We could scarcely rejoice at the thought of losing the glorious old ocean: The new heavens and the new earth are not attractive to our imagination if in fact there is literally going to be no great and wide sea with its gleaming waves and sandy shores. Should the text not be read as a metaphor tinged with the prejudice with which the oriental mind universally regarded the sea in the olden times?
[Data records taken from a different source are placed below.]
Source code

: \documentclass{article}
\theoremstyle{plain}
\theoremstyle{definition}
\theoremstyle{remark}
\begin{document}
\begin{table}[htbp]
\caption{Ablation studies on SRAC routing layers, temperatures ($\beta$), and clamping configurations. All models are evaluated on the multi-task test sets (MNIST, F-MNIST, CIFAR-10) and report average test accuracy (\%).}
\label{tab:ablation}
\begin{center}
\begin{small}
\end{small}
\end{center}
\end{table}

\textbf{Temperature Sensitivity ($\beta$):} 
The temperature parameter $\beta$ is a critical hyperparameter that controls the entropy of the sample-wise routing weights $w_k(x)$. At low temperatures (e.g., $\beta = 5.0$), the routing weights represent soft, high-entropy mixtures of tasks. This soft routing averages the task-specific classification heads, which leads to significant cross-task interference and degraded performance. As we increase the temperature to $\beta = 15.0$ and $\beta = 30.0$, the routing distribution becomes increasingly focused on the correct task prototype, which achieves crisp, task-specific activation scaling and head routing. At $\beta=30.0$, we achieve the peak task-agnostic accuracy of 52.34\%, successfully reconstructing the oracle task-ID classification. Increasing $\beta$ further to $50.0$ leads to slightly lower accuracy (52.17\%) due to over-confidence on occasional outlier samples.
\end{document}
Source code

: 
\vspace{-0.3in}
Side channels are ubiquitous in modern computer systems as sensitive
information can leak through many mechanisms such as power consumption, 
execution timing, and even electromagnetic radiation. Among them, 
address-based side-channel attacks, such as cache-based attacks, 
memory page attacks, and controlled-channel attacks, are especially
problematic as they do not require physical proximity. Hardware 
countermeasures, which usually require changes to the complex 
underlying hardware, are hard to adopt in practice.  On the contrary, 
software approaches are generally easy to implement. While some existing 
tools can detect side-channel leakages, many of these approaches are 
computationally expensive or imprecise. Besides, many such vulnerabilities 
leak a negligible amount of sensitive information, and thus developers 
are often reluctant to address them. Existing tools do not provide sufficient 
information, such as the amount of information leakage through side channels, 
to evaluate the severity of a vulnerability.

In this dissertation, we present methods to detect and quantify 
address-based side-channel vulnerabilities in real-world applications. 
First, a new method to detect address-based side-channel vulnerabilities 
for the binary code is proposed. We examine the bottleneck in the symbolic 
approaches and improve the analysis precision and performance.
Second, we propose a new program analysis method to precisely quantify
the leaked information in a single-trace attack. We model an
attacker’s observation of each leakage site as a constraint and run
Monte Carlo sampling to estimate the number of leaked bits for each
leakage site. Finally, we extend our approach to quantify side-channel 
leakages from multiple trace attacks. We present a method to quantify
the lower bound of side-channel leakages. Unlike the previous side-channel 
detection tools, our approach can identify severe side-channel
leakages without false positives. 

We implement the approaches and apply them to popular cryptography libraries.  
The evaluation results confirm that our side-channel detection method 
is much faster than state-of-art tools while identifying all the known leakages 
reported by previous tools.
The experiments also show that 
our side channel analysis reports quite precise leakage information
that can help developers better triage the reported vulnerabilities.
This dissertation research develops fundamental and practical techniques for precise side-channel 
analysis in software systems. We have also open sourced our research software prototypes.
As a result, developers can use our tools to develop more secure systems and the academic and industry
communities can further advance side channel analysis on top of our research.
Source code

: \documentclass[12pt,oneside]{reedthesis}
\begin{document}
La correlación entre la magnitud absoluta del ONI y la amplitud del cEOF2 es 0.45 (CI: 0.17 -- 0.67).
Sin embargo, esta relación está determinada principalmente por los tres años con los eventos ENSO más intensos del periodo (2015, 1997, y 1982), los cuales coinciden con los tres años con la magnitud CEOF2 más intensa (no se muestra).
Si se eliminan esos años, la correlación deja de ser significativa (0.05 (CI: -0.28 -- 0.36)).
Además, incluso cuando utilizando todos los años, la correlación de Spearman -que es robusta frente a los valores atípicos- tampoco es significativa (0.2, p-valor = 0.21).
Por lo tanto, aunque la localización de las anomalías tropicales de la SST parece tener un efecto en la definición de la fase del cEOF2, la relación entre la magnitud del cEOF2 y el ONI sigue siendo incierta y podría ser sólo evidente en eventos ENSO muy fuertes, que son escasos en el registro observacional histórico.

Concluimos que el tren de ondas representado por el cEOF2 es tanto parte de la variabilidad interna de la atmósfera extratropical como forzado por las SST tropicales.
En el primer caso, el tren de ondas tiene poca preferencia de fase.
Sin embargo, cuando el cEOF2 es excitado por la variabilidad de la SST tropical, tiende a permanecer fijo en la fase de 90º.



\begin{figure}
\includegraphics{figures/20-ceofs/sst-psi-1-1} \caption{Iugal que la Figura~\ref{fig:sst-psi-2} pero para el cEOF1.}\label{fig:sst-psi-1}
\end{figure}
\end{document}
A real physical world without a sea is a sad idea; it would be an iron ring without the sapphire that made it precious. There must be a spiritual meaning here. In the new dispensation there will be no division—the sea separates nations and divides peoples from each other. To John in Patmos the deep waters were like prison walls, shutting him out from his brethren and his work: There will be no such barriers in the world to come. Leagues of rolling billows lie between us and family members whom tonight we prayerfully remember, but in the bright world to which we go there will be unbroken fellowship for all the redeemed family. In this sense there shall be no more sea.
The sea is the emblem of change; with its ebbs and flows, its glassy smoothness and its mountainous billows, its gentle murmurs and its tumultuous roarings, it is never the same for very long. It is a slave of the fickle winds and the changing moon, and its instability is proverbial. In this earthly journey we have too much of this; earth is constant only in her inconstancy. But in our heavenly state all mournful change will be unknown, and with it every fear of storms that would wreck our hopes and drown our joys. The sea of glass glows with splendor unbroken by a wave. No tempest howls along the peaceful shores of paradise.
Soon we will reach that happy land where partings and changes and storms shall be ended! Jesus will guide us there. Are we in Him or not? This is the grand question.